A l’occasion de la sortie d’Atropos, son dernier EP sur Persephonic Sirens, Rust a posé quelques questions à l’artiste, afin d’en savoir plus sur son parcours atypique empreint d’un certain mysticisme qui ne laissera personne indifférent·e.

Ton projet Second Tension est né en 2016, mais tu composes en réalité depuis presque 3 décennies. A quoi ressemblait ta musique à tes débuts ? 

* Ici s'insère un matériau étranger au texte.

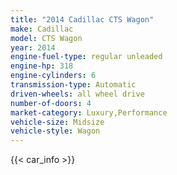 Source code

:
 ```yaml
---
title: "2014 Cadillac CTS Wagon"
make: Cadillac
model: CTS Wagon
year: 2014
engine-fuel-type: regular unleaded
engine-hp: 318
engine-cylinders: 6
transmission-type: Automatic
driven-wheels: all wheel drive
number-of-doors: 4
market-category: Luxury,Performance
vehicle-size: Midsize
vehicle-style: Wagon
---
```


{{< car_info >}}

Mon parcours musical a commencé au début des années 90 avec un lecteur de cassettes avec lequel je tentais de créer des boucles en enregistrant et en faisant passer des samples, principalement du break beats. J’essayais de faire jouer le sample de la face A pendant que le couplet de la face B était enregistré, puis je coupais et enregistrais la bande pour créer une boucle. C’était mon besoin de créer quelque chose. Plus tard, à la fin des années 90, j’ai acheté mon premier sampler, un Akai 2000xl, où j’ai généralement expérimenté divers sons, à partir de différentes sources sonores, pour créer des boucles de hip hop et des rythmes de break. 

Puis vint l’ère de l’informatique et surtout d’internet qui facilita l’accès au matériel informatique et aux stations de travail audio numériques, apportant quelque chose de révolutionnaire dans ma façon de penser. A partir de l’an 2000, j’expérimentais principalement pour trouver les couleurs sonores qui reflétaient ce que je ressentais sur le plan émotionnel. Je n’ai pas écrit de musique distordue, je dirais que les sonorités que je recherchais étaient plus spirituelles et psychédéliques avec divers projets ; principalement avec des amis jouant de la musique ambient. Mon premier projet solo était une techno hypnotique, car je sentais qu’elle était liée à la musique ambient que j’écrivais auparavant.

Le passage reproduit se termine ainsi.